- O deputado federal Nikolas Ferreira visitou Bolsonaro e disse que a transferência para um presídio pode colocar a vida dele em risco, citando crise de soluço e dificuldade para dormir.
- A defesa pediu a manutenção da prisão domiciliar, destacando motivos de saúde e a necessidade de cuidado médico contínuo.
- Entre as condições apontadas estão idade avançada, sequelas da facada de dois mil e dezoito, doenças gastrointestinais, quadro pulmonar, apneia do sono grave, câncer de pele e risco cardiovascular.
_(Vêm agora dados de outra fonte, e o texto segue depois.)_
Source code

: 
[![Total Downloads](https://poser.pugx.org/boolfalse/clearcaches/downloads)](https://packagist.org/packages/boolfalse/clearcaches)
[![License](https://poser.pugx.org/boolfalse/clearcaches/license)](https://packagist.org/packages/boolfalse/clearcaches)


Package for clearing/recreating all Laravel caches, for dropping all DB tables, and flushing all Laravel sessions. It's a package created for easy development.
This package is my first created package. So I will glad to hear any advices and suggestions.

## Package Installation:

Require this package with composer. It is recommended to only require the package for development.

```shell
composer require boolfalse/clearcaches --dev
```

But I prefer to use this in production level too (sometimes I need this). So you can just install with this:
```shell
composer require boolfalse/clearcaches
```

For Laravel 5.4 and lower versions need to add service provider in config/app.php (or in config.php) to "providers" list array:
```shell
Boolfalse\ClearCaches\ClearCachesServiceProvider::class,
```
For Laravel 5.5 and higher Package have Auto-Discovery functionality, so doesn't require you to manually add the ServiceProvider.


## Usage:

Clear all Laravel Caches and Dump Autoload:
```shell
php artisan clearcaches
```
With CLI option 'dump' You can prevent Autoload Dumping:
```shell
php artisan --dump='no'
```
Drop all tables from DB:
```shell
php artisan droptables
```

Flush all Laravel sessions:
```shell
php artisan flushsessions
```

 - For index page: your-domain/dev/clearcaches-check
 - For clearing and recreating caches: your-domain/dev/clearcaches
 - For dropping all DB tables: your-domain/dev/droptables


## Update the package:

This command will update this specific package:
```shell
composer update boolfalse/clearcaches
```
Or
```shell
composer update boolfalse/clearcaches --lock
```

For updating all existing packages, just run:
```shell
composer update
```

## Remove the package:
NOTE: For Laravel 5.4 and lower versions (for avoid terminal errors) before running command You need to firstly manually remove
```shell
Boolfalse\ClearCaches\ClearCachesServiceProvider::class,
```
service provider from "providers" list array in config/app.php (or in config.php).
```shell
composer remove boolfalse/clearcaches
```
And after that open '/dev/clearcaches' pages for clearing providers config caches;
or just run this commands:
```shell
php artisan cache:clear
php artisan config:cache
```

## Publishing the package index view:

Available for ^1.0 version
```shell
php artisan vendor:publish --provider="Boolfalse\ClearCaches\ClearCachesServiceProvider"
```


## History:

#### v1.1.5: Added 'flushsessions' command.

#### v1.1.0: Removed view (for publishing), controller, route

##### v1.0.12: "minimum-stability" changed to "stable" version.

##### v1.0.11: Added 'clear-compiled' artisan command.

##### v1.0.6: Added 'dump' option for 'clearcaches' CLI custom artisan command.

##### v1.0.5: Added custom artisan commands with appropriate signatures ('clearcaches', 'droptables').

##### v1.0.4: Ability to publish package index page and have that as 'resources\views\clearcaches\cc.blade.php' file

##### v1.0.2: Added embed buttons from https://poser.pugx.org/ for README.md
- A defesa invocou o art. 318, II, do Código de Processo Penal (extremamente debilitado por motivo de doença grave) e citou a prisão domiciliar humanitária, mencionando precedente de Collor.
- O processo continua com recursos em aberto e a proximidade do trânsito em julgado alimenta expectativas de que a prisão possa ocorrer em breve.
Bolsonaro segue recolhido em prisão domiciliar. A defesa tem tentando manter a medida, apontando questões humanitárias e jurídicas diante de idade, doenças e risco à saúde. O tema tem gerado debate público sobre prisão política e precedentes, como o caso Collor.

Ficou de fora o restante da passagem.